Kasus dugaan pelecehan seksual di lingkungan Universitas Gunadarma Kota Depok, Jawa Barat beberapa waktu lalu yang viral setelah sosok terduga pelaku disiksa beramai-ramai oleh segerombolan mahasiswa. Badan si pelaku diikat ke pohon dan dia kabarnya dipaksa meminum air kencing.
Tapi, setelah korban mencabut laporan, terduga pelaku pelecehan seksual itu yang sekarang berganti melapor ke polisi. Terduga pelaku berinisial T (18), mempersoalkan persekusi dari teman dan seniornya di kampus. T membuat laporan pengaduan di Polres Metro Depok, pada 18 Desember 2022, Pukul 11.00 WIB.
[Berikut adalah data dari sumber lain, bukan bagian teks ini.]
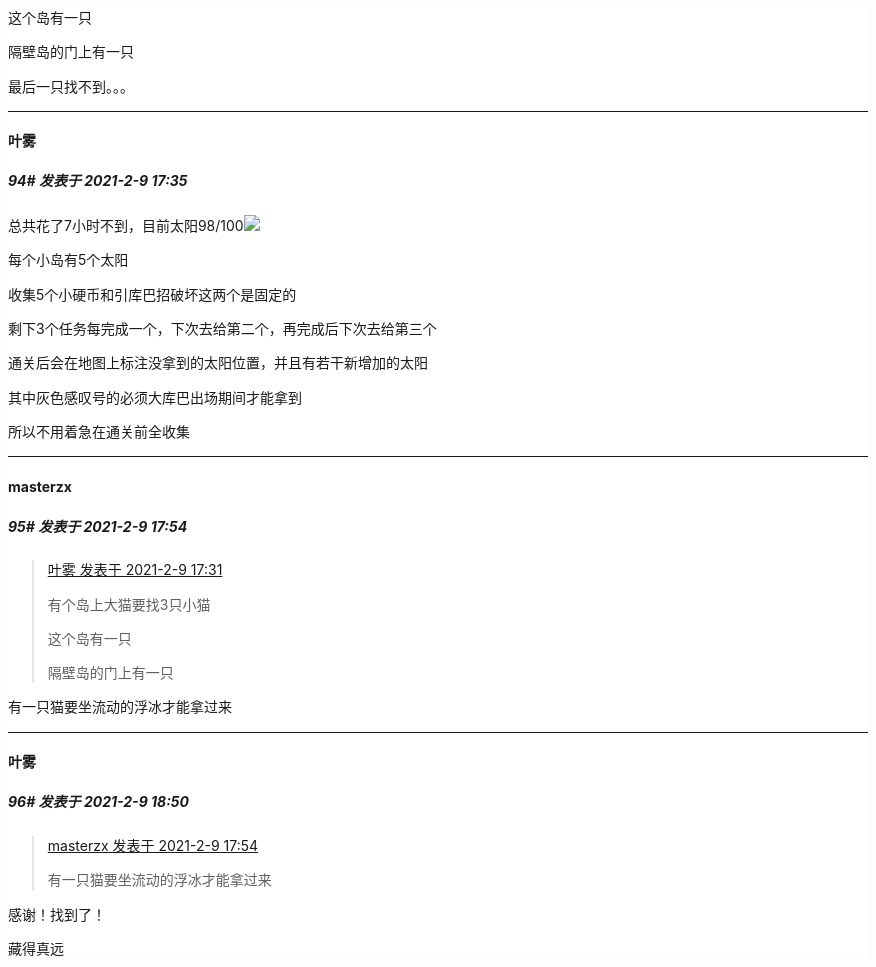 这个岛有一只

隔壁岛的门上有一只

最后一只找不到。。。


-----

####  叶雾  
##### 94#       发表于 2021-2-9 17:35


总共花了7小时不到，目前太阳98/100<img src="https://static.saraba1st.com/image/smiley/face2017/001.png" referrerpolicy="no-referrer">


每个小岛有5个太阳

收集5个小硬币和引库巴招破坏这两个是固定的

剩下3个任务每完成一个，下次去给第二个，再完成后下次去给第三个


通关后会在地图上标注没拿到的太阳位置，并且有若干新增加的太阳

其中灰色感叹号的必须大库巴出场期间才能拿到

所以不用着急在通关前全收集


-----

####  masterzx  
##### 95#       发表于 2021-2-9 17:54


<blockquote><a href="httphttps://bbs.saraba1st.com/2b/forum.php?mod=redirect&amp;goto=findpost&amp;pid=50286253&amp;ptid=1986541" target="_blank">叶雾 发表于 2021-2-9 17:31</a>

有个岛上大猫要找3只小猫

这个岛有一只

隔壁岛的门上有一只</blockquote>
有一只猫要坐流动的浮冰才能拿过来


-----

####  叶雾  
##### 96#       发表于 2021-2-9 18:50


<blockquote><a href="httphttps://bbs.saraba1st.com/2b/forum.php?mod=redirect&amp;goto=findpost&amp;pid=50286529&amp;ptid=1986541" target="_blank">masterzx 发表于 2021-2-9 17:54</a>

有一只猫要坐流动的浮冰才能拿过来</blockquote>
感谢！找到了！

藏得真远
Laporan itu ditujukan buat dua pihak, terduga pelaku persekusi dan pengelola akun media sosial @anakgundardotco. Kapolres Metro Depok, Kombes Imran Edwin Siregar menyatakan dampak persekusi itu berupa luka fisik dan trauma.
Luka fisik hasil visum berupa lebam di beberapa bagian tubuh. “(Luka korban) banyak ya, di badannya ada lebam-lebam, ada juga bekas sundutan rokok pada leher dan wajah, serta semi-ditelanjangi lah,” kata Imran.
Beberapa luka diduga berasal dari kekerasan fisik berupa pukulan, tendangan, sampai cambukan. Alat cambuk berupa kabel. Borgol yang digunakan untuk mengikat pelapor juga menyebabkan lecet di tangan.
Kombes Imran mengatakan kalau laporan ini murni kasus persekusi, bukan kelanjutan dari kasus pelecehan seksual. “Kasus pelecehan seksual, korban dan pelaku telah berdamai dan mencabut laporannya. Ini murni kasus persekusi,” ungkapnya.
Para terlapor berpotensi dijerat dengan Pasal 351, Pasal 170 Undang-Undang ITE, dengan ancaman lima tahun kurungan penjara. Nggak cuma terancam hukuman penjara, terduga pelaku persekusi juga bisa dikeluarkan dari kampus. Sejak kejadian berlangsung, sudah ada sepuluh mahasiswa yang diperiksa oleh tim dari Universitas Gunadarma.
“Jadi prosesnya sudah berlangsung,” kata perwakilan Universitas Gunadarma, M. Akbar Marwan.